[Records from a data source]

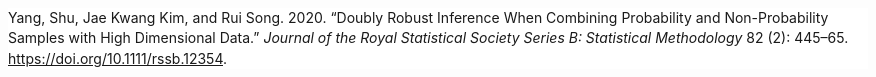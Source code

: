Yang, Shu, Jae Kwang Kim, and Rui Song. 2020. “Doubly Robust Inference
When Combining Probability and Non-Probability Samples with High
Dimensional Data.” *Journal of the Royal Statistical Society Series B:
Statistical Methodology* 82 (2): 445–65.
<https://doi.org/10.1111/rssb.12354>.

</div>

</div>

---

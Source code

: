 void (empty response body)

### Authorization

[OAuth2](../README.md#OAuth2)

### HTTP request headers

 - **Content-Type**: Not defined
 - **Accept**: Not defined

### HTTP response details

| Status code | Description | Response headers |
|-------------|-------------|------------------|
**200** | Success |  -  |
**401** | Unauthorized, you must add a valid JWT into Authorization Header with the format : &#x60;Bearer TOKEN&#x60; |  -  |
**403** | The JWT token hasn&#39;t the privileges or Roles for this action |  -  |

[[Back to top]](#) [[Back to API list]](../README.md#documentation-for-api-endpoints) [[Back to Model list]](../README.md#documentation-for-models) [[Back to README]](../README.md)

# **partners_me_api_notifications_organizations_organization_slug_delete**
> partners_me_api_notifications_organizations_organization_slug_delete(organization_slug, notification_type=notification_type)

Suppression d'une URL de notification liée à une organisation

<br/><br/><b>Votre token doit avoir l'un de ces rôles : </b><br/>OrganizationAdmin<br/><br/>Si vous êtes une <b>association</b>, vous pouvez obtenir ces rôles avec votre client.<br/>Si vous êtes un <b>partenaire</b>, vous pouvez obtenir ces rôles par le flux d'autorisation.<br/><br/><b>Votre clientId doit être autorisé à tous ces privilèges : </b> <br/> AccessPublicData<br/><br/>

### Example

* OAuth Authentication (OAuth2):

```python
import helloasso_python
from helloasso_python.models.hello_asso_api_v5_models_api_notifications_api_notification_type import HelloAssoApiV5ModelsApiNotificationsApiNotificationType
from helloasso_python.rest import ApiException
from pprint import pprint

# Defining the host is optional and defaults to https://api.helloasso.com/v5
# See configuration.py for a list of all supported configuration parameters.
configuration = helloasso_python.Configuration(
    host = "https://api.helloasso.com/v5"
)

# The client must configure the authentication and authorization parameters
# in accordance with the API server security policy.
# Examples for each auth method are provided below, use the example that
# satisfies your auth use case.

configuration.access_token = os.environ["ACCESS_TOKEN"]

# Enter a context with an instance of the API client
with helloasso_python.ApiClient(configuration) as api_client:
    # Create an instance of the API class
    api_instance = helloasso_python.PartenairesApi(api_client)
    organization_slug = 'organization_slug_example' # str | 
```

* * *

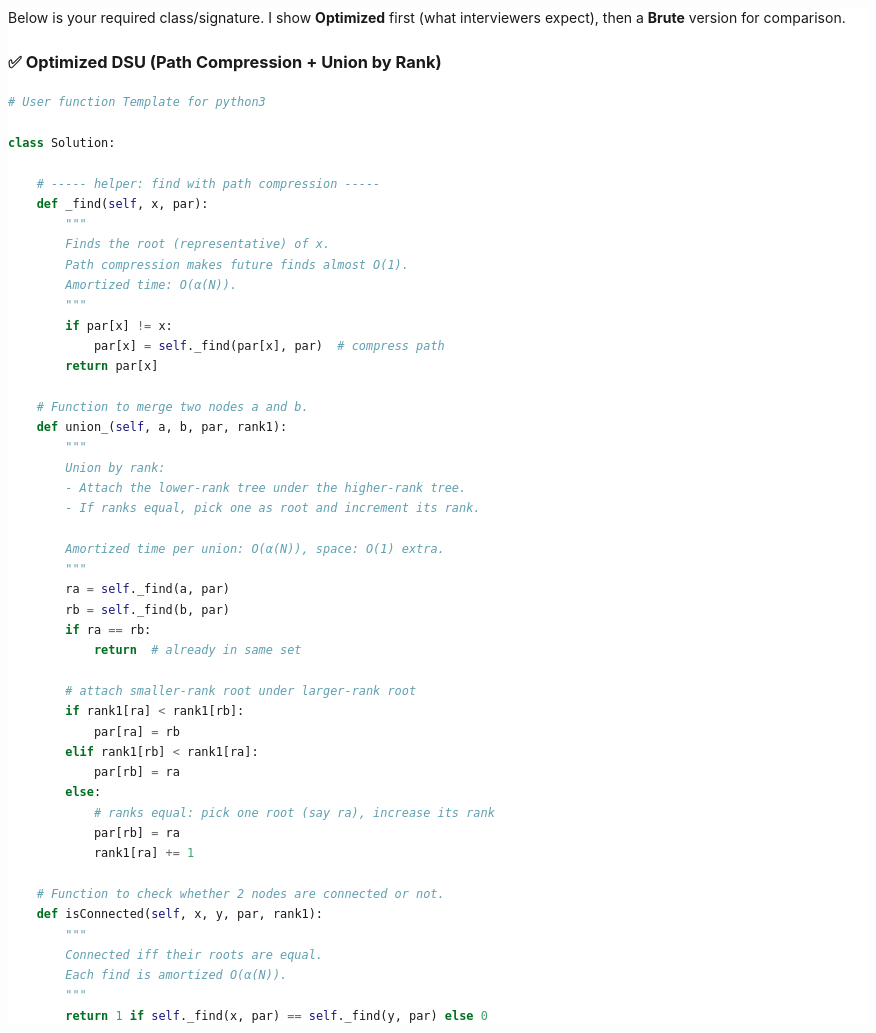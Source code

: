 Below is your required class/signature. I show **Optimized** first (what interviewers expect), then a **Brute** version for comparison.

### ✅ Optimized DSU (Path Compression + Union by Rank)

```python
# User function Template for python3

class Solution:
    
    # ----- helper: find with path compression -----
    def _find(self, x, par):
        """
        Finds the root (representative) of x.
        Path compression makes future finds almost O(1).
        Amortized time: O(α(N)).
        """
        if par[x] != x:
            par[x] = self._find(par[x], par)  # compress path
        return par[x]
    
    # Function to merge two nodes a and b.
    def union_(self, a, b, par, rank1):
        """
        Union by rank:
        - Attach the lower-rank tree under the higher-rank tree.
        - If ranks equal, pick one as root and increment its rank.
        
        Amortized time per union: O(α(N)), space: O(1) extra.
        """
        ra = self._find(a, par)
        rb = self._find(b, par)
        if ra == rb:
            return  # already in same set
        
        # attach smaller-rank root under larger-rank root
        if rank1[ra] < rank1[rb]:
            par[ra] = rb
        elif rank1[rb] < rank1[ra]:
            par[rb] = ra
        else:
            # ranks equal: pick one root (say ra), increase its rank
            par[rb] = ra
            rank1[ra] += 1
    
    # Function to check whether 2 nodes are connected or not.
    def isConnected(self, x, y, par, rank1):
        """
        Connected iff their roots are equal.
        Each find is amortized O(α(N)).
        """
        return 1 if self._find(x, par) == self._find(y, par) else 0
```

EXERCISE:
Where a line of the records contains the word "host", copy that line.

SOLUTION TO THE PROBLEM:
# Defining the host is optional and defaults to https://api.helloasso.com/v5
    host = "https://api.helloasso.com/v5"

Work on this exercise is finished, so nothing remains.